Green Idea #1

Work this week has been absolutely crazy, so I haven’t had time to discover what is going on in the world or politics, but I have made the time for a little project of mine: going paperless.
Paperless offices are a huge buzzword, these days, and mine is so far from it, I feel that we actually are responsible for at least 3 rain forests being hewn down in the last year. But I decided it was time for my home to be.
I hate mail. I hate filing bills. I really hate bills. And I don’t care for most other paper things in my home…they just clutter things up. We’ve made the switch to E-Bills with our bank, and have started using Microsoft Money for keeping up with our finances. Now, before this, our “method” for tracking our finances was a notebook with scribbles and corrections all over it, a checkbook registry that rarely got updated with anything besides what cleared the bank that day in our online account, and my adamant avoidance of everything to do with figuring out a budget. Our bills got put into piles of varying degrees of organization, and eventually lost. At least one day per week, the wife and I would panic and try to remember what was due, frantically search for the bill, or find it online, and pay it (typically 1 day late).
Needless to say, organizing our life has turned out to be a monumental, but incredibly rewarding process. Most of our bills can be billed directly to our online bill payment account with our bank. Everything gets put into Microsoft Money, with pop-up warnings starting 5 days before a bill is due. Best of all (for me anyway), is that many of these, I can pay simply by clicking a button in Microsoft Money. We download our statements daily to reconcile them with our registry.
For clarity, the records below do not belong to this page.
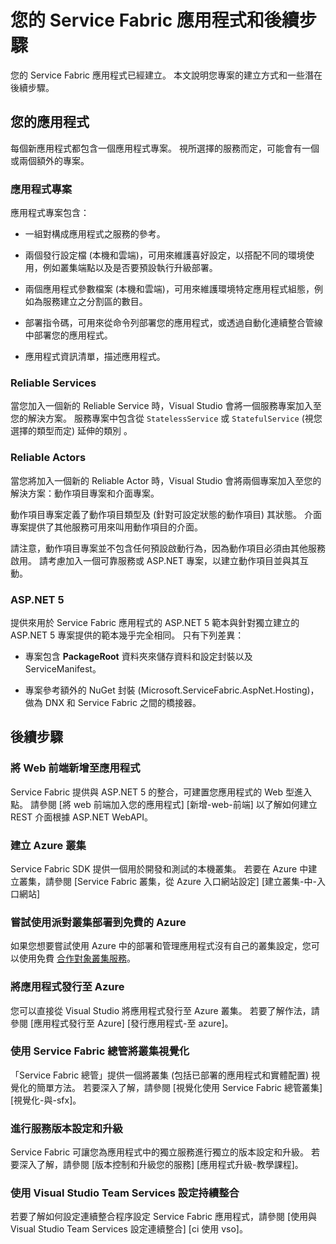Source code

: <properties
   pageTitle="Service Fabric 專案建立後續步驟 |Microsoft Azure"
   description="本文包含一組用於 Service Fabric 的核心開發工作連結"
   services="service-fabric"
   documentationCenter=".net"
   authors="seanmck"
   manager="timlt"
   editor=""/>

<tags
   ms.service="service-fabric"
   ms.devlang="dotNet"
   ms.topic="article"
   ms.tgt_pltfrm="NA"
   ms.workload="NA"
   ms.date="12/06/2015"
   ms.author="seanmck"/>

# 您的 Service Fabric 應用程式和後續步驟
您的 Service Fabric 應用程式已經建立。 本文說明您專案的建立方式和一些潛在後續步驟。

## 您的應用程式
每個新應用程式都包含一個應用程式專案。 視所選擇的服務而定，可能會有一個或兩個額外的專案。

### 應用程式專案
應用程式專案包含：

- 一組對構成應用程式之服務的參考。

- 兩個發行設定檔 (本機和雲端)，可用來維護喜好設定，以搭配不同的環境使用，例如叢集端點以及是否要預設執行升級部署。

- 兩個應用程式參數檔案 (本機和雲端)，可用來維護環境特定應用程式組態，例如為服務建立之分割區的數目。

- 部署指令碼，可用來從命令列部署您的應用程式，或透過自動化連續整合管線中部署您的應用程式。

- 應用程式資訊清單，描述應用程式。

### Reliable Services
當您加入一個新的 Reliable Service 時，Visual Studio 會將一個服務專案加入至您的解決方案。 服務專案中包含從 `StatelessService` 或 `StatefulService` (視您選擇的類型而定) 延伸的類別 。

### Reliable Actors
當您將加入一個新的 Reliable Actor 時，Visual Studio 會將兩個專案加入至您的解決方案：動作項目專案和介面專案。

動作項目專案定義了動作項目類型及 (針對可設定狀態的動作項目) 其狀態。 介面專案提供了其他服務可用來叫用動作項目的介面。

請注意，動作項目專案並不包含任何預設啟動行為，因為動作項目必須由其他服務啟用。 請考慮加入一個可靠服務或 ASP.NET 專案，以建立動作項目並與其互動。

### ASP.NET 5
提供來用於 Service Fabric 應用程式的 ASP.NET 5 範本與針對獨立建立的 ASP.NET 5 專案提供的範本幾乎完全相同。 只有下列差異：

- 專案包含 **PackageRoot** 資料夾來儲存資料和設定封裝以及 ServiceManifest。

- 專案參考額外的 NuGet 封裝 (Microsoft.ServiceFabric.AspNet.Hosting)，做為 DNX 和 Service Fabric 之間的橋接器。

## 後續步驟
### 將 Web 前端新增至應用程式
Service Fabric 提供與 ASP.NET 5 的整合，可建置您應用程式的 Web 型進入點。 請參閱 [將 web 前端加入您的應用程式] [新增-web-前端] 以了解如何建立 REST 介面根據 ASP.NET WebAPI。

### 建立 Azure 叢集
Service Fabric SDK 提供一個用於開發和測試的本機叢集。 若要在 Azure 中建立叢集，請參閱 [Service Fabric 叢集，從 Azure 入口網站設定] [建立叢集-中-入口網站]

### 嘗試使用派對叢集部署到免費的 Azure

如果您想要嘗試使用 Azure 中的部署和管理應用程式沒有自己的叢集設定，您可以使用免費 [合作對象叢集服務](http://aka.ms/tryservicefabric)。

### 將應用程式發行至 Azure
您可以直接從 Visual Studio 將應用程式發行至 Azure 叢集。 若要了解作法，請參閱 [應用程式發行至 Azure] [發行應用程式-至 azure]。

### 使用 Service Fabric 總管將叢集視覺化
「Service Fabric 總管」提供一個將叢集 (包括已部署的應用程式和實體配置) 視覺化的簡單方法。 若要深入了解，請參閱 [視覺化使用 Service Fabric 總管叢集] [視覺化-與-sfx]。

### 進行服務版本設定和升級
Service Fabric 可讓您為應用程式中的獨立服務進行獨立的版本設定和升級。 若要深入了解，請參閱 [版本控制和升級您的服務] [應用程式升級-教學課程]。

### 使用 Visual Studio Team Services 設定持續整合
若要了解如何設定連續整合程序設定 Service Fabric 應用程式，請參閱 [使用與 Visual Studio Team Services 設定連續整合] [ci 使用 vso]。


<!-- Links -->
[add-web-frontend]: ./service-fabric-add-a-web-frontend.md
[create-cluster-in-portal]: ./service-fabric-cluster-creation-via-portal.md
[publish-app-to-azure]: ./service-fabric-publish-app-remote-cluster.md
[visualize-with-sfx]: ./service-fabric-visualizing-your-cluster.md
[ci-with-vso]: ./service-fabric-configure-continuous-integration-with-vso.md
[reliable-services-webapi]: ./service-fabric-reliable-services-communication-webapi.md
[app-upgrade-tutorial]: ./service-fabric-application-upgrade-tutorial.md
Our switch to paperless not only helps the environment, but actually makes our lives very much easier, and vastly more organized. It was quite a bit of work to get set up, in my opinion. However, once it’s done, I find it to be well worth the time invested. MS Money basically asks for every piece of information about your entire life. And somewhere in the switch, our registry got out of sync with our bank account, and we can’t find our lost money. But other than a few such hiccups, I’m calling Operation Paperless House a rousing success.
Note that Microsoft Money is not the only program that works such wonders (and we have not even begun to touch the surface of…Deluxe edition can help set up a budget, provide cash flow reports, help control spending, plan for the future, and invest!), I understand that Quicken is also quite good. We chose Money because the interface is prettier, and I like to look at pretty shiny things. It seems more user friendly to me as well, but this is based solely on casual and biased observation.
If your bank doesn’t offer online bill pay, or online bill presentation, MyCheckFree.com offers a scaled down version of their Bank services for free. They don’t seem to have a whole heck of a lot of bills available (Sadly, AT&T Wireless is missing), but Entergy and other utilities abound there. I have looked at it, and it also is pretty easy to use.